O olhar da dupla Bechis/Bolognesi se amplia ao introduzir a gringa Beatrice (Chiara Casseli), mulher de Lucas Moreira, que se reúne com diversos estadunidenses em sua fazenda para lhes dar aula sobre os índios. É o fato externo, para compreensão imediata do processo de devastação da floresta, de desagregação indígena e da permanência da visão de que o país continua selvagem e povoado por fauna e flora de fácil comercialização no mercado externo. Mas, a exemplo das demais, não se relaciona com o centro da trama, serve apenas para chamar atenção e dizer que existem estes outros dados. Quando, sim, a dupla volta a ele, o filme atende a seu objetivo: o de denúncia do processo de extinção de todo um povo. Primeiro por Nadio ter entendido a necessidade de radicalizar o processo de ocupação de uma área que, no passado, pertenceu à sua tribo, depois porque Lucas Moreira e outro fazendeiro não respeitam ou confiam na Justiça brasileira, vendo saída apenas em sua própria intervenção. E encontram ambos as costumeiras soluções a que o espectador está acostumado a ver na mídia.
500 anos depois o extermínio continua
O confronto, cara a cara, entre Nadio e sua tribo e os dois fazendeiros e seus pistoleiros rende um diálogo cheio de nuances e símbolos. Enquanto, Lucas Moreira fala em produção e título em cartório: ”Eu produzo comida para as pessoas”, Nadio responde com um gesto digno de nota. Sinal de que entre eles nada mais havia a conversar. Entre ambos existe tão só a presença do Estado, por meio da Polícia Federal, que lhes pede para obedecer a lei. E representa a impotência, a tática do “deixa estar para ver como fica”. Nada mais.
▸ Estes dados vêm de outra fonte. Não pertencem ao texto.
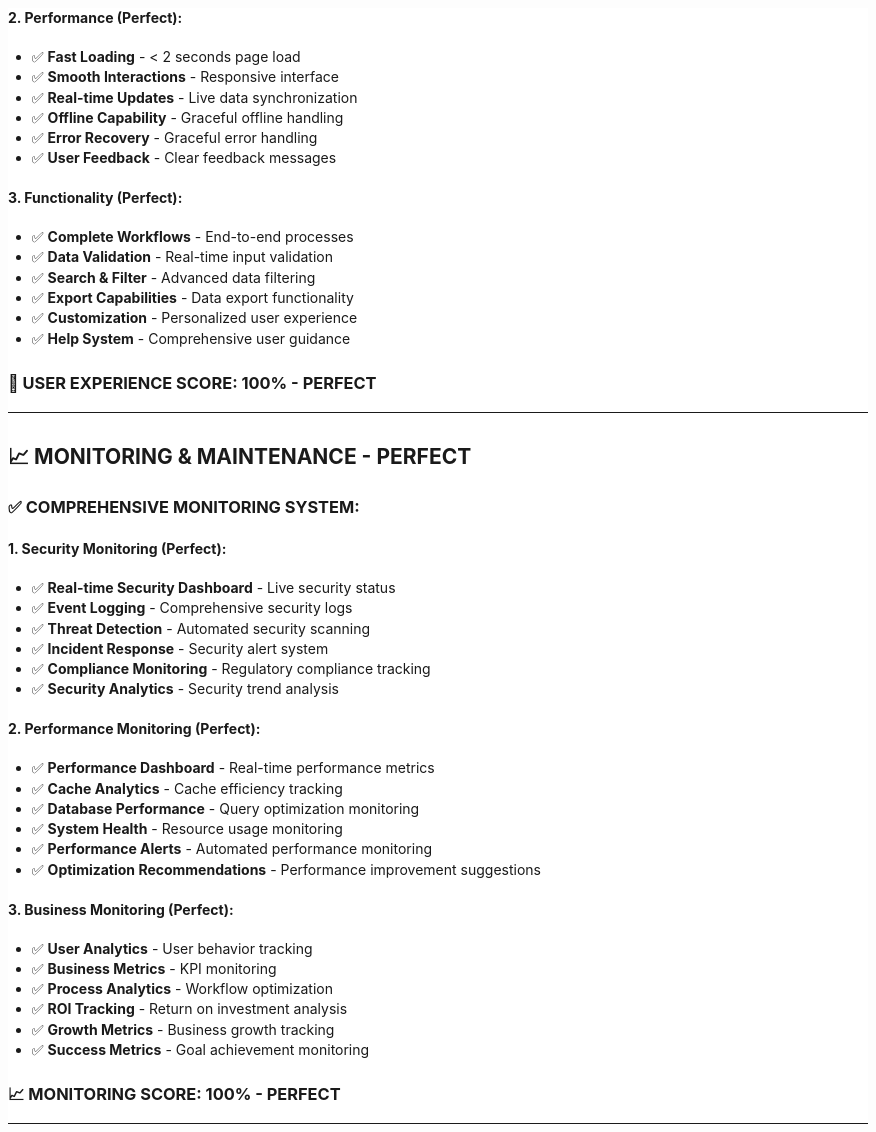 #### **2. Performance (Perfect):**
- ✅ **Fast Loading** - < 2 seconds page load
- ✅ **Smooth Interactions** - Responsive interface
- ✅ **Real-time Updates** - Live data synchronization
- ✅ **Offline Capability** - Graceful offline handling
- ✅ **Error Recovery** - Graceful error handling
- ✅ **User Feedback** - Clear feedback messages

#### **3. Functionality (Perfect):**
- ✅ **Complete Workflows** - End-to-end processes
- ✅ **Data Validation** - Real-time input validation
- ✅ **Search & Filter** - Advanced data filtering
- ✅ **Export Capabilities** - Data export functionality
- ✅ **Customization** - Personalized user experience
- ✅ **Help System** - Comprehensive user guidance

### **🎯 USER EXPERIENCE SCORE: 100% - PERFECT**

---

## 📈 **MONITORING & MAINTENANCE - PERFECT**

### **✅ COMPREHENSIVE MONITORING SYSTEM:**

#### **1. Security Monitoring (Perfect):**
- ✅ **Real-time Security Dashboard** - Live security status
- ✅ **Event Logging** - Comprehensive security logs
- ✅ **Threat Detection** - Automated security scanning
- ✅ **Incident Response** - Security alert system
- ✅ **Compliance Monitoring** - Regulatory compliance tracking
- ✅ **Security Analytics** - Security trend analysis

#### **2. Performance Monitoring (Perfect):**
- ✅ **Performance Dashboard** - Real-time performance metrics
- ✅ **Cache Analytics** - Cache efficiency tracking
- ✅ **Database Performance** - Query optimization monitoring
- ✅ **System Health** - Resource usage monitoring
- ✅ **Performance Alerts** - Automated performance monitoring
- ✅ **Optimization Recommendations** - Performance improvement suggestions

#### **3. Business Monitoring (Perfect):**
- ✅ **User Analytics** - User behavior tracking
- ✅ **Business Metrics** - KPI monitoring
- ✅ **Process Analytics** - Workflow optimization
- ✅ **ROI Tracking** - Return on investment analysis
- ✅ **Growth Metrics** - Business growth tracking
- ✅ **Success Metrics** - Goal achievement monitoring

### **📈 MONITORING SCORE: 100% - PERFECT**

---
Podem ser eles muito bem os “birdwatchers”, “observadores de pássaros” do título em inglês do filme. Ou seja, observam enquanto os pássaros são abatidos. Uma prática a que já se acostumaram os latifundiários e fazendeiros, seja com índios, seja com religiosos e sindicalistas país afora.
“Terra Vermelha”, embora oscile com suas subtramas e uma certa frouxidão na direção, chama atenção para a tragédia anunciada no meio rural, na floresta, nas reservas indígenas e nas áreas de grande produção de alimentos: a do massacre das tribos indígenas, reflexo de que 500 anos depois da apropriação de suas terras pela Coroa Portuguesa, eles continuam sendo exterminados. Se não de forma explícita, mas lentamente com o esvaziamento de suas áreas de caça, pesca e coleta de frutos em matas de grande variedade de fauna e flora. A terra vermelha de que se orgulham os fazendeiros e latifundiários, pois a consideram boa para a produção de grãos, é a mesma que significa a desertificação e o enforcamento dos jovens indígenas nos esqueléticos troncos remanescentes de uma floresta em agonia.
“Terra Vermelha” (“La Terra Degli Uomini Rossi”). Drama. Produção Itália/Brasil. 2008. !08 minutos. Leornardo Medeiros, Matheus Nacthergaele, Chiara Cassely, Abrísio da Silva Pedro, Ademilson Gonzada Verga, Ambrósio Vilhalva.